Besides his personal work in Riemannian Geometry, Marcel Berger is well known for his persistent and untiring propaganda for the problems he considers to be (and which actually are) natural and fundamental.

In 1975, he convinced his students to organise a workshop about one of his favorite problems, namely to understand manifolds, all of whose geodesics are closed. The workshop took place in Besse-en-Chandesse, a very pleasant village in the centre of France, and turned out to be so successful that a consensus emerged to write a book about this topic. Arthur Besse was born.

At that time, such a first name seemed old-fashioned and funny in France.
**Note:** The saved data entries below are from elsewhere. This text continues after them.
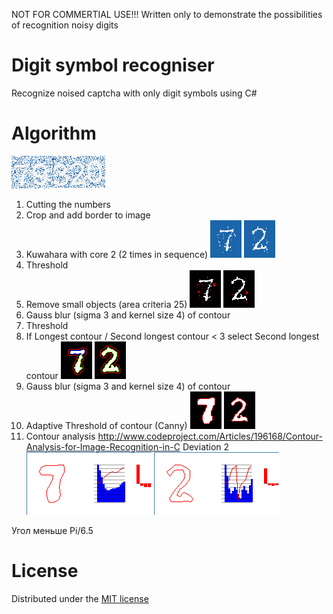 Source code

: NOT FOR COMMERTIAL USE!!!
Written only to demonstrate the possibilities of recognition noisy digits

# Digit symbol recogniser
Recognize noised captcha with only digit symbols using C#

# Algorithm
![](./docPictures/source.png?raw=true)

1. Cutting the numbers
2. Crop and add border to image
3. Kuwahara with core 2 (2 times in sequence)
![](./docPictures/digit0.png?raw=true) ![](./docPictures/digit3.png?raw=true)
4. Threshold
5. Remove small objects (area criteria 25)
![](./docPictures/gauss0.png?raw=true) ![](./docPictures/gauss3.png?raw=true)
6. Gauss blur (sigma 3 and kernel size 4) of contour
7. Threshold
8. If Longest contour / Second longest contour < 3 select Second longest contour
![](./docPictures/contour0.png?raw=true) ![](./docPictures/contour3.png?raw=true)
9. Gauss blur (sigma 3 and kernel size 4) of contour
10. Adaptive Threshold of contour (Canny)
![](./docPictures/lastContour0.png?raw=true) ![](./docPictures/lastContour3.png?raw=true)
11. Contour analysis http://www.codeproject.com/Articles/196168/Contour-Analysis-for-Image-Recognition-in-C Deviation 2
![](./docPictures/correlation0.png?raw=true) ![](./docPictures/correlation3.png?raw=true)


Угол меньше Pi/6.5

# License

Distributed under the [MIT license](LICENSE)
But why not ? Besides, the association with King Arthur could not be overlooked, since this type of meeting was denoted, by the CNRS, as a "Table Ronde" !

The experience was so enjoyable that Arthur did not stop there, and settled down to write another book.

A preliminary workshop took place in another village, even lovelier than the first: Espalion, in the South-West of France. This second book, Einstein Manifolds, was eventually published in 1987.

Years have passed. Arthur's friends (the list of which can be found in the beginning of his books) haved scattered to various places.

For Arthur himself, who never laid any claim to immortality, it may be time for retirement.

One FAQ. What do Bourbaki and Besse have in common? Hardly anything. Simply that both are mathematicians, of course, and share a taste for working in pleasant and quiet places.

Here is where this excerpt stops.